Guiying Yang, Brian Hoskins,Julia Slingo
CGAM, Department of Meteorology,
University of Reading
The complete picture of the tropical atmosphere involves the interaction of convection and other physical processes with each other and with the dynamics, both locally and globally. The organization of tropical convection, the interaction of multiple time and space scales, and the development and maintenance of equatorial waves are crucial for prediction in the tropics. The main aim of this study is to increase basic understanding of the physics and dynamics of the tropical atmosphere in the context of convectively coupled equatorial waves, and to use that understanding to evaluate the performance of climate and weather forecasting models. It will be shown that current models have a poor simulation of these waves.
ECMWF Reanalysis (ERA) and satellite observed window brightness temperature (Tb) data have been used to diagnose the relationship between the dynamical structure and convective organization of equatorial waves. In the real atmosphere the complicated space-time dependence of the ambient state can lead to Doppler shifting of the theoretical dispersion curves for equatorial waves, and to variations in the vertical heating profile and hence the equivalent depth h. Consequently, a space-time filter based on theoretical dispersion curves may fail to identify individual modes. Here we develop a new methodology in which, after separation into westward and eastward moving structures, the ERA fields are projected onto the parabolic cylinder functions suggested by the theory. Based on the theory the meridional wind v solution of primitive equations on the equatorial-plane linearized about a resting atmosphere has the form of parabolic cylinder functions Dn(y). The relationship of v to the other variables, zonal wind u and geopotential height Z, is best expressed by the relationship between v and the sum and difference between u and (g/h)1/2Z, namely, q=(g/h)1/2Z + u and r=(g/h)1/2Z -u. The q and r solutions also have the form of these functions. Figure 70 shows the horizontal structures of equatorial waves of meridional wave number n=0,1,2 for v solutions vn=Dn(y/yo)ei(kx-wt) with yo=6° and k=6. It is seen that different equatorial modes have different meridional structure dependent on n. For odd (even) n, v is antisymmetric (symmetric) about the equator and has n+2 nodes, whereas u and the divergence field are symmetric (antisymmetric) about the equator.

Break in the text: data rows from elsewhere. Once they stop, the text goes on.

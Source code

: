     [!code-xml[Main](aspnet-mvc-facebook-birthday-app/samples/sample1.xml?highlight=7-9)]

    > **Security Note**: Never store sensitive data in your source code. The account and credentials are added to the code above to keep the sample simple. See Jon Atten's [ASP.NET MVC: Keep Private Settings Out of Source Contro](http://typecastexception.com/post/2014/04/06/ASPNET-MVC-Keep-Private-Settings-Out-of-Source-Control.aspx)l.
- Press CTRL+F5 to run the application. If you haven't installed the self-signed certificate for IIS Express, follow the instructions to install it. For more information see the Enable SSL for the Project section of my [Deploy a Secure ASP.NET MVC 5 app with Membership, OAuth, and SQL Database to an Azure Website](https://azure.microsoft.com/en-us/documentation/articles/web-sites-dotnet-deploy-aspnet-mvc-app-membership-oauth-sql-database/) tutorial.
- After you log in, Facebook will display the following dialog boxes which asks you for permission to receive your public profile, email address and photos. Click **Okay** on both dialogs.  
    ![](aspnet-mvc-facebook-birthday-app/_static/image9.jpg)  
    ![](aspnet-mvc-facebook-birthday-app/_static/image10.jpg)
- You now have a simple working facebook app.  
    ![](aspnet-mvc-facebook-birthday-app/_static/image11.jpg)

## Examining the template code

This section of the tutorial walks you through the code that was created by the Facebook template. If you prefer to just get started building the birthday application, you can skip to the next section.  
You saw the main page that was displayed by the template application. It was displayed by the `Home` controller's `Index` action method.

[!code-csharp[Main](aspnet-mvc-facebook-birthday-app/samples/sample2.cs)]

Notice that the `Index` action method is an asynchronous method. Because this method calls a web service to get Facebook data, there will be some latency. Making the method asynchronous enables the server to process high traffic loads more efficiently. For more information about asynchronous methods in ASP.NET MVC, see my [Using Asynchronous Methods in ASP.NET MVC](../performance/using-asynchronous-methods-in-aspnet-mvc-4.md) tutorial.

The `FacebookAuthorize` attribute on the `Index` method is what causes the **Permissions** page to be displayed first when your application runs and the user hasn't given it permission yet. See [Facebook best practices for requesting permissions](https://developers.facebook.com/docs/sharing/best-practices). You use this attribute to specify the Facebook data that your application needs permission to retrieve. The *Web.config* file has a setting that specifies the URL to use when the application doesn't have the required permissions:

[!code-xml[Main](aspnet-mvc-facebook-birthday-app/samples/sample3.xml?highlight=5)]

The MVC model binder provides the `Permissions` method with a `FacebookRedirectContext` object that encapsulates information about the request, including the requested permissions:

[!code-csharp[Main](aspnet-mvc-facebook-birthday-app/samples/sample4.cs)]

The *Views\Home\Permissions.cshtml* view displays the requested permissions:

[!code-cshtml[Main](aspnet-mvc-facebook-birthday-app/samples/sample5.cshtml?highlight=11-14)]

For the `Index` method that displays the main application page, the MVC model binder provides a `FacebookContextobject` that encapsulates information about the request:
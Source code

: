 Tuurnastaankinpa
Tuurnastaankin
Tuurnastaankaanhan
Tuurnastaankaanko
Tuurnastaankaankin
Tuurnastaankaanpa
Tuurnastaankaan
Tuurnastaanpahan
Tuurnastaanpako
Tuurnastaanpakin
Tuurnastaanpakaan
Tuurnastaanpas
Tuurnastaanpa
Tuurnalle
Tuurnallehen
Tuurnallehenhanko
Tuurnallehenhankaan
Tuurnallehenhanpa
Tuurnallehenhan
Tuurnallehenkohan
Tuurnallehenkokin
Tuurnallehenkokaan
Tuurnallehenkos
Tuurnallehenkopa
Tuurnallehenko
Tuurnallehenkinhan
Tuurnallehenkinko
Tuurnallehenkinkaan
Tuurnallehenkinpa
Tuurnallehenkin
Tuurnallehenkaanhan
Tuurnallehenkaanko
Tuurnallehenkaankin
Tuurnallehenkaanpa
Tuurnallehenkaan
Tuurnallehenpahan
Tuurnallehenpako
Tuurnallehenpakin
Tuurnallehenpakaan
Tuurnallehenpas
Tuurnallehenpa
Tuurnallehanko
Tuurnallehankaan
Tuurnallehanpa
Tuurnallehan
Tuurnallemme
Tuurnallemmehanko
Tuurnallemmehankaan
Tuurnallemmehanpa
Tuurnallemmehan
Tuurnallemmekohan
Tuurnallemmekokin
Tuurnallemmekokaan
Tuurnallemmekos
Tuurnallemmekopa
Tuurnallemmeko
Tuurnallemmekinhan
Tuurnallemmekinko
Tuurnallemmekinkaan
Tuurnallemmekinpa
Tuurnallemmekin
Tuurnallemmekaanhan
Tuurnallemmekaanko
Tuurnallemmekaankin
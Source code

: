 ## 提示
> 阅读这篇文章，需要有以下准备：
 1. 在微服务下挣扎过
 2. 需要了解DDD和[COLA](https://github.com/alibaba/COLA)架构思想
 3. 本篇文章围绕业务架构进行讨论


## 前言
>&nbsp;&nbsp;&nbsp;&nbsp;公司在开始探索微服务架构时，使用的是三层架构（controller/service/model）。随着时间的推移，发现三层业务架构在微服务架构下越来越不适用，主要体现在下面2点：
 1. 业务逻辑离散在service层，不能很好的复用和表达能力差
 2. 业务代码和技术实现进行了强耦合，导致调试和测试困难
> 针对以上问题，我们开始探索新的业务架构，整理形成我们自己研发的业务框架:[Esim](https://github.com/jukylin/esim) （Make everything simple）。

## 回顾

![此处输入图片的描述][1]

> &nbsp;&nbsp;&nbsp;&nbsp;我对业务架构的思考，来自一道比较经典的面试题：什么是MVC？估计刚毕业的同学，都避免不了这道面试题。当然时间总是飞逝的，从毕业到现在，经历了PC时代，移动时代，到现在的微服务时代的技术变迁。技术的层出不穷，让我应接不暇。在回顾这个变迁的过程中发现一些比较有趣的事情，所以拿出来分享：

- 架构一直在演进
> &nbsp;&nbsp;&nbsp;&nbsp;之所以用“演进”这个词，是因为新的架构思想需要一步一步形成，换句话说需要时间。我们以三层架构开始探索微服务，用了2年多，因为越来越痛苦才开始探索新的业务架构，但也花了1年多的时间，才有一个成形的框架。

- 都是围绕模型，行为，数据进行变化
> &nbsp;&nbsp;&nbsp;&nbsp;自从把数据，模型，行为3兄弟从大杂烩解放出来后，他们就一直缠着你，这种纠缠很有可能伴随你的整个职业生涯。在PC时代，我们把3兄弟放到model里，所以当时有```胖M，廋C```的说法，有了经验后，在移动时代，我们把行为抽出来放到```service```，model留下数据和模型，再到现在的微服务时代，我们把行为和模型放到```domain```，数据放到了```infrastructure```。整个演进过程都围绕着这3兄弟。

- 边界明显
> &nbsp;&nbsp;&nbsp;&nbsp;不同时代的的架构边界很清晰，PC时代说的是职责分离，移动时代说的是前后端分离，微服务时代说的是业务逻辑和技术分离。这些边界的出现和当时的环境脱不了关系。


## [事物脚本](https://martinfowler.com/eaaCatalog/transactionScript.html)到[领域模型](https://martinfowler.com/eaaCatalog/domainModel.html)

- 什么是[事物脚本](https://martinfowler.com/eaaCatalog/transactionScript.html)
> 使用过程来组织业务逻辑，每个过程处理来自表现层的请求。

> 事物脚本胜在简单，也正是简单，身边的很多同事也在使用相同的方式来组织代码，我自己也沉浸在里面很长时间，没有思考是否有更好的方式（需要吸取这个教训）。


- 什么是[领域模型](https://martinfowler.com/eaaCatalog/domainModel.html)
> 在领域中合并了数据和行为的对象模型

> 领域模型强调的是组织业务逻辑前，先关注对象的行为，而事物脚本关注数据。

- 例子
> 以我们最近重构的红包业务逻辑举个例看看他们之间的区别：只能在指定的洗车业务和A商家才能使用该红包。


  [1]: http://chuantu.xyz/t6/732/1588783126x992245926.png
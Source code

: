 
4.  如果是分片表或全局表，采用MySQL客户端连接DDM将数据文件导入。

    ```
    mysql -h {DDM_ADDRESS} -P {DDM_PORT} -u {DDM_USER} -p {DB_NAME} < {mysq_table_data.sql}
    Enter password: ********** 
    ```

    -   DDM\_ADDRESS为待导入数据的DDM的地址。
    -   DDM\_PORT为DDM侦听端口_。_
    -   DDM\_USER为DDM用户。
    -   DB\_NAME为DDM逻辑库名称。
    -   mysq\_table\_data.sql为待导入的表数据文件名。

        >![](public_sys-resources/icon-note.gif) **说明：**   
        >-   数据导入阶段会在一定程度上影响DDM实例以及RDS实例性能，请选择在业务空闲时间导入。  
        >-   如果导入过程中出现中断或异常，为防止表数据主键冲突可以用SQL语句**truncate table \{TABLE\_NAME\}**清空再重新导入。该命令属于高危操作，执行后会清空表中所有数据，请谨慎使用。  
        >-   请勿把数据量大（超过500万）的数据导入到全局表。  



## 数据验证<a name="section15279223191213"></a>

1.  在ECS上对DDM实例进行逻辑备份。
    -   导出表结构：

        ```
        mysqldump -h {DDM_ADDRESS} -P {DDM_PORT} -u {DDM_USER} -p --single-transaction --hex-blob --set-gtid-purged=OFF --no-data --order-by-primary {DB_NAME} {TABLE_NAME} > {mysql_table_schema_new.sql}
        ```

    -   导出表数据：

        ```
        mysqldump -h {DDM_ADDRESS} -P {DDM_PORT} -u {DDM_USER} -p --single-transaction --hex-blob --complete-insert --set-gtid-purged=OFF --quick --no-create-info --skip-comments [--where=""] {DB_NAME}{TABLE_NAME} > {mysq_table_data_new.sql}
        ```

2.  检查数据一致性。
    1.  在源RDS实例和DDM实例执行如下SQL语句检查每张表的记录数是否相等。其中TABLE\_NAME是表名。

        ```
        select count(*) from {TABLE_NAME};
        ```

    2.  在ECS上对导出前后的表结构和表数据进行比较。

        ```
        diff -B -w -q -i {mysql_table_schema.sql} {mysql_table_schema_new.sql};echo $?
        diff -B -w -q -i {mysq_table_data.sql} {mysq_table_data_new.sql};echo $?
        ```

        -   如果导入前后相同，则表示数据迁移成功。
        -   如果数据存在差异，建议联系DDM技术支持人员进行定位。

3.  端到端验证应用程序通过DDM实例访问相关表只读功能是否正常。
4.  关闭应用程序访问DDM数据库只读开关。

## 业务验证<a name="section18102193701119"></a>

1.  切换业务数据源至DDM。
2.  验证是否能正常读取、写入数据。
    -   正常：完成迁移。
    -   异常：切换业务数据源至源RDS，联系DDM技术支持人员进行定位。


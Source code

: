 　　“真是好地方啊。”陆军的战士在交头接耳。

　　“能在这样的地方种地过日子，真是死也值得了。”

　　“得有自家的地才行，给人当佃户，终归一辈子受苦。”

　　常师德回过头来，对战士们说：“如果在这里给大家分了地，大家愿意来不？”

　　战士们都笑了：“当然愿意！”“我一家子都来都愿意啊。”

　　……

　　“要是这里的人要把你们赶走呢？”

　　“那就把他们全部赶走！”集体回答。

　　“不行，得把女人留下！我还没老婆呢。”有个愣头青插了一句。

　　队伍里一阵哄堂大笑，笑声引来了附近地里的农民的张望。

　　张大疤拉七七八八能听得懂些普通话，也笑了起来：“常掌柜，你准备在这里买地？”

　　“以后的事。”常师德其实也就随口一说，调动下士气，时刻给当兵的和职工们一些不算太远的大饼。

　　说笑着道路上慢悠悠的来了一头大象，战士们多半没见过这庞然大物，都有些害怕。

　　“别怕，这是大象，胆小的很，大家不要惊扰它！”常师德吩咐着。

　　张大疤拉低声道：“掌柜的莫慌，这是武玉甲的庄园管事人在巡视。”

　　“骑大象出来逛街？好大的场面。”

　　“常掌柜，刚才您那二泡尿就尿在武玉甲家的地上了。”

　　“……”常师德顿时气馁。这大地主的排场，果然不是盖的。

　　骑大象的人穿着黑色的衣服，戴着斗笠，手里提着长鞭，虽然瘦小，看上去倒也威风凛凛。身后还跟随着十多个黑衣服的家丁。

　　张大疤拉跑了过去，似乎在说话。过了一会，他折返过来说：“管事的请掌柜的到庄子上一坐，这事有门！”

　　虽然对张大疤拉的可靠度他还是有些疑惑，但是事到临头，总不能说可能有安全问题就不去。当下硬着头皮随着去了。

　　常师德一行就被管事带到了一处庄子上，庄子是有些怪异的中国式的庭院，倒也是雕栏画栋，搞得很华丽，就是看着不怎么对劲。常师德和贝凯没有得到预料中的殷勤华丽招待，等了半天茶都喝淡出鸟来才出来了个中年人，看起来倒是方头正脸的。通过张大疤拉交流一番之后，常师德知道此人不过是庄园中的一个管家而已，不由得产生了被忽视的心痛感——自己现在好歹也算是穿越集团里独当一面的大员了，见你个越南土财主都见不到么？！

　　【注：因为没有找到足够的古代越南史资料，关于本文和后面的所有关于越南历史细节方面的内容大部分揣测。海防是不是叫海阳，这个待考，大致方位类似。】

When the data are expanded in terms of the parabolic cylinder functions, two key parameters, the trapping scale yo=(c/2b)1/2 and the latitude domain Y, need to be prescribed/identified. Values of the parameters are chosen to minimize analysis errors. A case study for 1992 summer shows that the best fit values are yo=6° and Y=20°. This yo corresponds to a phase speed c= 20ms-1 or h=43m which is close to the preferred values deduced from space and time spectral analysis of the brightness temperature for the season. The methodology has proved very useful for detecting these important characteristics of equatorial modes.
Figures 71 and 72 show examples of westward equatorial wave activity in July 1992. There is a convection (low Tb) moving westward from central America to eastern Pacific, indicated by the blue arrow line in Figure 71.a. It has a mixture of symmetric and antisymmetric components. Comparing with Figure 70 and bearing in mind that convection is often associated with upper (lower) level divergence (convergence), it is clear that there are convectively coupled westward mixed Rossby-gravity (WMRG) waves in the upper and lower troposphere, and n=1 Rossby waves in the lower troposphere. The convection and dynamical fields are consistent with each other and with the theoretical analysis. The evolution of the dynamical fields is closely connected with the convection. In the first few days when the antisymmetric component of the convection is dominant, the WMRG wave is prevalent and has the first baroclinic vertical structure with lower level winds shifting slightly westward relative to the convection.
The upper level WMRG weakens after 16 July and the lower level WMRG wave disappears at this day. At almost the same time, on 15 July, the lower level n=1 Rossby wave develops, replacing the lower level WMRG wave. Associated with this the convection moves poleward and shows an increasing symmetric component near 10°-15° of latitude, in agreement with the development of the n=1 Rossby wave. The consistency between ERA and Tb data from two independent sources further suggests the convectively coupled nature of these equatorial waves.
Extension of this analysis to several years of data will enable statistical assessment of the seasonal and interannual variability in the behaviour of equatorial modes, which can be used for model evaluation. It may also enable assessment of the seasonal and interannual variability in the behaviour of equatorial modes, which can be used for model evaluation. It may also enable key questions to be answered, such as whether convection is forcing or is forced/modulated by these modes, whether there is a positive feedback between the convection and the dynamics of these modes, and how and to what extent the basic state influences the interaction between modes.